#### [Listed records]
*****

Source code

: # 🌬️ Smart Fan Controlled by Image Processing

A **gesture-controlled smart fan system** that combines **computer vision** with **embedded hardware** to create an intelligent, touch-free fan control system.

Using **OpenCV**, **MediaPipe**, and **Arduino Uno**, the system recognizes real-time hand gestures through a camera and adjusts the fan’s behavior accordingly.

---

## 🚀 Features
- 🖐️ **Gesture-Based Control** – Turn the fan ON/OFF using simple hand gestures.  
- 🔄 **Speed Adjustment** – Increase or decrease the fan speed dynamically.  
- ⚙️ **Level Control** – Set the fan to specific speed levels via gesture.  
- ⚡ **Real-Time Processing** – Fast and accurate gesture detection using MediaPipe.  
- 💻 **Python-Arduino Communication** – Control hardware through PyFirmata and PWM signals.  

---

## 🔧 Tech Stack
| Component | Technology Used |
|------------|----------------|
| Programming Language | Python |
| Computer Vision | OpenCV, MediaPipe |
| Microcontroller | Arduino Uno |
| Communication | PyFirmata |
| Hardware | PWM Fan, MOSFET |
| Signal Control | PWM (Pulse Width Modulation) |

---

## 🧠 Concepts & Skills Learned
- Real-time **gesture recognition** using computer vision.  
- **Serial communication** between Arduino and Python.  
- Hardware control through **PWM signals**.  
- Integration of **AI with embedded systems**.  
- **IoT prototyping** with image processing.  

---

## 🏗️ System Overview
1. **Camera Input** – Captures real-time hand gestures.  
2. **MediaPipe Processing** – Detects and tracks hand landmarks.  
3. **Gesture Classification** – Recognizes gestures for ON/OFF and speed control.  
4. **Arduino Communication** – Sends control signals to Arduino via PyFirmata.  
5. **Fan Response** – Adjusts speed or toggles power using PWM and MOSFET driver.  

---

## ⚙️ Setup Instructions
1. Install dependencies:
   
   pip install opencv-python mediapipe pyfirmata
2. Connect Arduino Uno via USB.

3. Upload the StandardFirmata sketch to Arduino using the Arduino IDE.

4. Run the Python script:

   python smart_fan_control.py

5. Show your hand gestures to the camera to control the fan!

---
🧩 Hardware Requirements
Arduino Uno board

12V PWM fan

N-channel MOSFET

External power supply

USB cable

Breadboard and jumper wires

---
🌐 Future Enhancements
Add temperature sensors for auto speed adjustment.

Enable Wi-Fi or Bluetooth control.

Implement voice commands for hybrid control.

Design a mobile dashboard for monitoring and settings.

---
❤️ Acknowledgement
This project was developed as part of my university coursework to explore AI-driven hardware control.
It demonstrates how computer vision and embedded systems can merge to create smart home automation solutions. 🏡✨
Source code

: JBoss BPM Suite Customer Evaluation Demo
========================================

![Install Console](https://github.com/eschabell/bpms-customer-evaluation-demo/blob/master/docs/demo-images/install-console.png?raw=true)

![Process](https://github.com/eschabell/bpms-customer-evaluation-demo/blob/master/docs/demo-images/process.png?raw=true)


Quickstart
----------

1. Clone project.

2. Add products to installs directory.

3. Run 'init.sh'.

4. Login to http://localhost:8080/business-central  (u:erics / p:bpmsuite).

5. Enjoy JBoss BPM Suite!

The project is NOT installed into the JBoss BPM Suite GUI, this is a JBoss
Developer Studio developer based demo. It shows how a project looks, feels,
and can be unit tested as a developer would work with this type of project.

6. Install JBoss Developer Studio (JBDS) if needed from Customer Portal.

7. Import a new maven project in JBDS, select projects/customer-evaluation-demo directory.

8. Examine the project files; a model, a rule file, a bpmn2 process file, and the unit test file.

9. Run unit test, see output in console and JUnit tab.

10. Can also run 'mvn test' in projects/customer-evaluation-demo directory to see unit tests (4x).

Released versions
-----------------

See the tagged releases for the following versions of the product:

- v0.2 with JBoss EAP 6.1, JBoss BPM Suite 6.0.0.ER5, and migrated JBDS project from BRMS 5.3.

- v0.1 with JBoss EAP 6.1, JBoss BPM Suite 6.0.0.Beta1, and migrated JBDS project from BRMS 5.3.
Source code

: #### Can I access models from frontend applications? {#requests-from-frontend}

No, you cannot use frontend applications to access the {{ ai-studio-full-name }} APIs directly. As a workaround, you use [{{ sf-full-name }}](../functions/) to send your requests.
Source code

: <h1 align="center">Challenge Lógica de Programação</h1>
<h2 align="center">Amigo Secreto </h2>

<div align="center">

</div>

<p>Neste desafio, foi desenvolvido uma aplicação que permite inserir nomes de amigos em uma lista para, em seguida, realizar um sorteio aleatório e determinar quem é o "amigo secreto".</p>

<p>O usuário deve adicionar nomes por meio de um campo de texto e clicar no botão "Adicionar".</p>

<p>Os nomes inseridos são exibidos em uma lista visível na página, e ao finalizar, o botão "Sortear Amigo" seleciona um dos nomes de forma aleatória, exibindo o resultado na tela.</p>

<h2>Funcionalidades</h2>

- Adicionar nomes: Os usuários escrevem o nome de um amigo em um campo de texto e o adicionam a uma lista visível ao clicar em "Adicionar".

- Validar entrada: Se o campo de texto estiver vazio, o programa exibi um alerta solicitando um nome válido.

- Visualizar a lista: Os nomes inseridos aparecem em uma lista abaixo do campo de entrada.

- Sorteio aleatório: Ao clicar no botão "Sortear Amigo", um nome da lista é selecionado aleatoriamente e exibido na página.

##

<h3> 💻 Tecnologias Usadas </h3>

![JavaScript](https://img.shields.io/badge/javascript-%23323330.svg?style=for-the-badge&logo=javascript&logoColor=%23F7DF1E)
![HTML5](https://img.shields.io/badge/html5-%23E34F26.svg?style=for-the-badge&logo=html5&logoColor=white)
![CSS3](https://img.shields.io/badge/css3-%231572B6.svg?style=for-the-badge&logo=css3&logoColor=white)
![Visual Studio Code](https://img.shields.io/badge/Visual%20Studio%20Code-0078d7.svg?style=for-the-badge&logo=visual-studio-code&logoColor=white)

*****

#### [Prompt]
Whatever is in the entries above, write it out exactly.

#### [Result of the task]
Source code

: # 🌬️ Smart Fan Controlled by Image Processing

A **gesture-controlled smart fan system** that combines **computer vision** with **embedded hardware** to create an intelligent, touch-free fan control system.

Using **OpenCV**, **MediaPipe**, and **Arduino Uno**, the system recognizes real-time hand gestures through a camera and adjusts the fan’s behavior accordingly.

---

## 🚀 Features
- 🖐️ **Gesture-Based Control** – Turn the fan ON/OFF using simple hand gestures.  
- 🔄 **Speed Adjustment** – Increase or decrease the fan speed dynamically.  
- ⚙️ **Level Control** – Set the fan to specific speed levels via gesture.  
- ⚡ **Real-Time Processing** – Fast and accurate gesture detection using MediaPipe.  
- 💻 **Python-Arduino Communication** – Control hardware through PyFirmata and PWM signals.  

---

## 🔧 Tech Stack
| Component | Technology Used |
|------------|----------------|
| Programming Language | Python |
| Computer Vision | OpenCV, MediaPipe |
| Microcontroller | Arduino Uno |
| Communication | PyFirmata |
| Hardware | PWM Fan, MOSFET |
| Signal Control | PWM (Pulse Width Modulation) |

---

## 🧠 Concepts & Skills Learned
- Real-time **gesture recognition** using computer vision.  
- **Serial communication** between Arduino and Python.  
- Hardware control through **PWM signals**.  
- Integration of **AI with embedded systems**.  
- **IoT prototyping** with image processing.  

---

## 🏗️ System Overview
1. **Camera Input** – Captures real-time hand gestures.  
2. **MediaPipe Processing** – Detects and tracks hand landmarks.  
3. **Gesture Classification** – Recognizes gestures for ON/OFF and speed control.  
4. **Arduino Communication** – Sends control signals to Arduino via PyFirmata.  
5. **Fan Response** – Adjusts speed or toggles power using PWM and MOSFET driver.  

---

## ⚙️ Setup Instructions
1. Install dependencies:
   
   pip install opencv-python mediapipe pyfirmata
2. Connect Arduino Uno via USB.

3. Upload the StandardFirmata sketch to Arduino using the Arduino IDE.

4. Run the Python script:

   python smart_fan_control.py

5. Show your hand gestures to the camera to control the fan!

---
🧩 Hardware Requirements
Arduino Uno board

12V PWM fan

N-channel MOSFET

External power supply

USB cable

Breadboard and jumper wires

---
🌐 Future Enhancements
Add temperature sensors for auto speed adjustment.

Enable Wi-Fi or Bluetooth control.

Implement voice commands for hybrid control.

Design a mobile dashboard for monitoring and settings.

---
❤️ Acknowledgement
This project was developed as part of my university coursework to explore AI-driven hardware control.
It demonstrates how computer vision and embedded systems can merge to create smart home automation solutions. 🏡✨
Source code

: JBoss BPM Suite Customer Evaluation Demo
========================================

![Install Console](https://github.com/eschabell/bpms-customer-evaluation-demo/blob/master/docs/demo-images/install-console.png?raw=true)

![Process](https://github.com/eschabell/bpms-customer-evaluation-demo/blob/master/docs/demo-images/process.png?raw=true)


Quickstart
----------

1. Clone project.

2. Add products to installs directory.

3. Run 'init.sh'.

4. Login to http://localhost:8080/business-central  (u:erics / p:bpmsuite).

5. Enjoy JBoss BPM Suite!

The project is NOT installed into the JBoss BPM Suite GUI, this is a JBoss
Developer Studio developer based demo. It shows how a project looks, feels,
and can be unit tested as a developer would work with this type of project.

6. Install JBoss Developer Studio (JBDS) if needed from Customer Portal.

7. Import a new maven project in JBDS, select projects/customer-evaluation-demo directory.

8. Examine the project files; a model, a rule file, a bpmn2 process file, and the unit test file.

9. Run unit test, see output in console and JUnit tab.

10. Can also run 'mvn test' in projects/customer-evaluation-demo directory to see unit tests (4x).

Released versions
-----------------

See the tagged releases for the following versions of the product:

- v0.2 with JBoss EAP 6.1, JBoss BPM Suite 6.0.0.ER5, and migrated JBDS project from BRMS 5.3.

- v0.1 with JBoss EAP 6.1, JBoss BPM Suite 6.0.0.Beta1, and migrated JBDS project from BRMS 5.3.
Source code

: #### Can I access models from frontend applications? {#requests-from-frontend}

No, you cannot use frontend applications to access the {{ ai-studio-full-name }} APIs directly. As a workaround, you use [{{ sf-full-name }}](../functions/) to send your requests.
Source code

: <h1 align="center">Challenge Lógica de Programação</h1>
<h2 align="center">Amigo Secreto </h2>

<div align="center">

</div>

<p>Neste desafio, foi desenvolvido uma aplicação que permite inserir nomes de amigos em uma lista para, em seguida, realizar um sorteio aleatório e determinar quem é o "amigo secreto".</p>

<p>O usuário deve adicionar nomes por meio de um campo de texto e clicar no botão "Adicionar".</p>

<p>Os nomes inseridos são exibidos em uma lista visível na página, e ao finalizar, o botão "Sortear Amigo" seleciona um dos nomes de forma aleatória, exibindo o resultado na tela.</p>

<h2>Funcionalidades</h2>

- Adicionar nomes: Os usuários escrevem o nome de um amigo em um campo de texto e o adicionam a uma lista visível ao clicar em "Adicionar".

- Validar entrada: Se o campo de texto estiver vazio, o programa exibi um alerta solicitando um nome válido.

- Visualizar a lista: Os nomes inseridos aparecem em uma lista abaixo do campo de entrada.

- Sorteio aleatório: Ao clicar no botão "Sortear Amigo", um nome da lista é selecionado aleatoriamente e exibido na página.

##

<h3> 💻 Tecnologias Usadas </h3>

![JavaScript](https://img.shields.io/badge/javascript-%23323330.svg?style=for-the-badge&logo=javascript&logoColor=%23F7DF1E)
![HTML5](https://img.shields.io/badge/html5-%23E34F26.svg?style=for-the-badge&logo=html5&logoColor=white)
![CSS3](https://img.shields.io/badge/css3-%231572B6.svg?style=for-the-badge&logo=css3&logoColor=white)
![Visual Studio Code](https://img.shields.io/badge/Visual%20Studio%20Code-0078d7.svg?style=for-the-badge&logo=visual-studio-code&logoColor=white)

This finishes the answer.